Wajah Gisel yang semula biasa saja bahkan terlihat ceria tersebut, langsung berubah gelap auranya ketika melihat sosok yang baru saja bergabung karena ia harus menerima telepon penting sebentar tadi saat sampai. Siapa lagi kalau bukan Rega. Pria yang mematahkan hatinya empat tahun yang lalu.
"Apa kabar kamu, dek?" sapa Rega, mengabaikan orang-orang di sekitarnya yang semuanya menahan napas karena tegang melihat pertemuan kembali dirinya dan Gisel.
"Sangat baik," jawab Gisel jutek.

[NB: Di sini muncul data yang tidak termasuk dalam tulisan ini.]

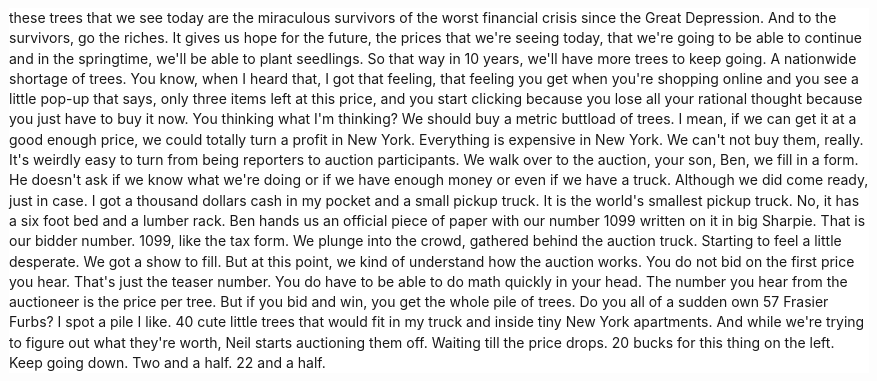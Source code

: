 these trees that we see today
are the miraculous survivors
of the worst financial crisis since the Great Depression.
And to the survivors, go the riches.
It gives us hope for the future,
the prices that we're seeing today,
that we're going to be able to continue
and in the springtime,
we'll be able to plant seedlings.
So that way in 10 years,
we'll have more trees to keep going.
A nationwide shortage of trees.
You know, when I heard that, I got that feeling,
that feeling you get when you're shopping online
and you see a little pop-up that says,
only three items left at this price,
and you start clicking because you lose
all your rational thought
because you just have to buy it now.
You thinking what I'm thinking?
We should buy a metric buttload of trees.
I mean, if we can get it at a good enough price,
we could totally turn a profit in New York.
Everything is expensive in New York.
We can't not buy them, really.
It's weirdly easy to turn from being reporters
to auction participants.
We walk over to the auction,
your son, Ben, we fill in a form.
He doesn't ask if we know what we're doing
or if we have enough money or even if we have a truck.
Although we did come ready, just in case.
I got a thousand dollars cash in my pocket
and a small pickup truck.
It is the world's smallest pickup truck.
No, it has a six foot bed and a lumber rack.
Ben hands us an official piece of paper
with our number 1099 written on it in big Sharpie.
That is our bidder number.
1099, like the tax form.
We plunge into the crowd,
gathered behind the auction truck.
Starting to feel a little desperate.
We got a show to fill.
But at this point,
we kind of understand how the auction works.
You do not bid on the first price you hear.
That's just the teaser number.
You do have to be able to do math quickly in your head.
The number you hear from the auctioneer
is the price per tree.
But if you bid and win,
you get the whole pile of trees.
Do you all of a sudden own 57 Frasier Furbs?
I spot a pile I like.
40 cute little trees that would fit in my truck
and inside tiny New York apartments.
And while we're trying to figure out what they're worth,
Neil starts auctioning them off.
Waiting till the price drops.
20 bucks for this thing on the left.
Keep going down.
Two and a half.
22 and a half.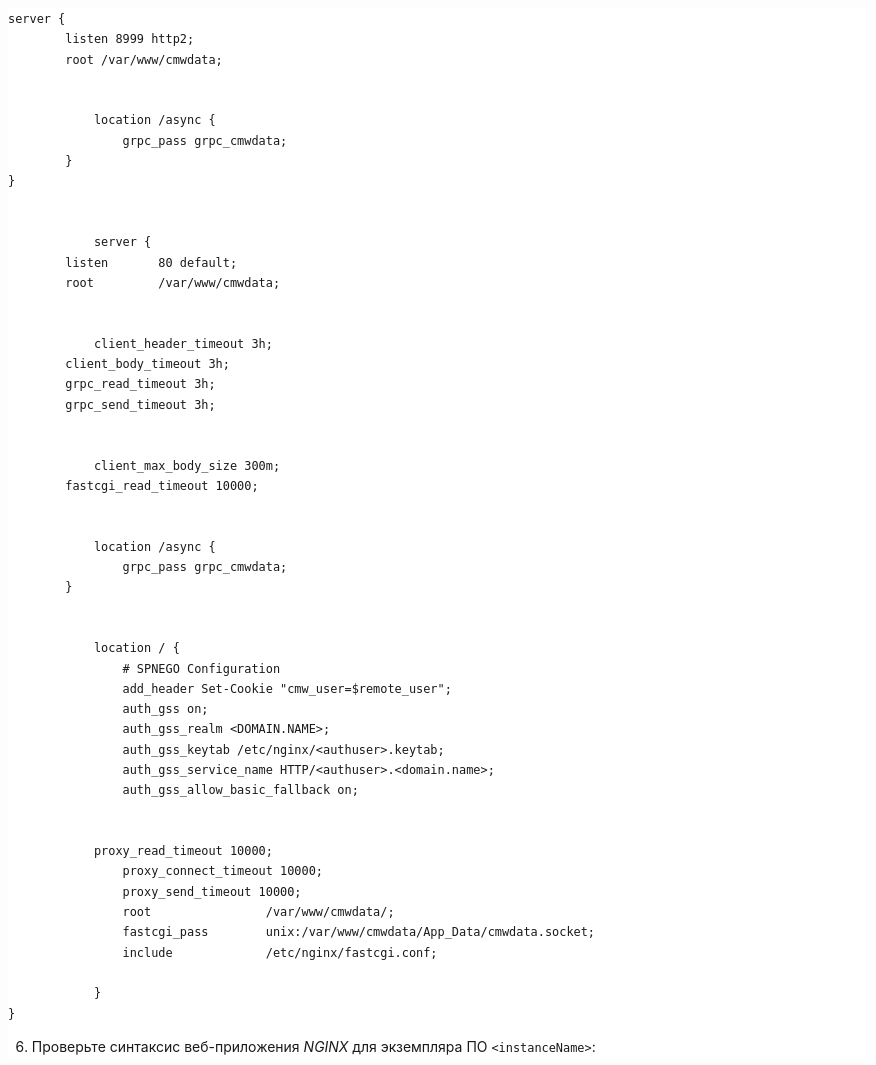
 ```
server {  
        listen 8999 http2;  
        root /var/www/cmwdata;  


            location /async {  
                grpc_pass grpc_cmwdata;  
        }  
}  


            server {  
        listen       80 default;  
        root         /var/www/cmwdata;  


            client_header_timeout 3h;  
        client_body_timeout 3h;  
        grpc_read_timeout 3h;  
        grpc_send_timeout 3h;  


            client_max_body_size 300m;  
        fastcgi_read_timeout 10000;  


            location /async {  
                grpc_pass grpc_cmwdata;  
        }  


            location / {  
                # SPNEGO Configuration  
                add_header Set-Cookie "cmw_user=$remote_user";  
                auth_gss on;  
                auth_gss_realm <DOMAIN.NAME>;  
                auth_gss_keytab /etc/nginx/<authuser>.keytab;  
                auth_gss_service_name HTTP/<authuser>.<domain.name>;  
                auth_gss_allow_basic_fallback on;  


            proxy_read_timeout 10000;  
                proxy_connect_timeout 10000;  
                proxy_send_timeout 10000;  
                root                /var/www/cmwdata/;  
                fastcgi_pass        unix:/var/www/cmwdata/App_Data/cmwdata.socket;  
                include             /etc/nginx/fastcgi.conf;

            }  
}
```
6. Проверьте синтаксис веб-приложения *NGINX* для экземпляра ПО `<instanceName>`:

Bahkan ia tak mau menatap Rega apalagi membalas uluran tangan pria tersebut.
Rega tersenyum, meski dalam hati ia kecewa, "Syukurlah, abang senang kamu kembali," ungkapnya jujur.
"Benarkah? Aku pikir kamu adalah orang yang paling tidak ingin aku pulang," balas Gisel.
Suasana pun semakin tegang saja.
"Mom, dad. Aku tunggu di dalam aja, di sini gerah!" Gisel langsung melenggang masuk.
"Mas...." Anes mencubit pinggang Alex, pria itupun langsung mengajak David dan keluarganya untuk masuk.
"Ayo, kita tunggu di dalam aja, sebentar lagi mungkin mereka sampai," kata Alex mencairkan suasana.
Amel sedikit bingung, "Emang kita nunggu siapa lagi, Nes? Apa ada tamu lain yang akan makan malam sama kita?" tanyanya.
"Iya, ayo masuk!" Anes menarik tangan Amel. Sebenarnya ia juga bibgung bagaimana menjelaskan kepada Amel kalau acara makan malam ini bukan hanya untuk acara menyambut kepulangan Gisel, melainkan untuk membicarakan pernikahan anaknya tersebut.
Kini mereka sudah duduk di meja makan. Senja baru saja ikut bergabung setelah menidurkan Zayn.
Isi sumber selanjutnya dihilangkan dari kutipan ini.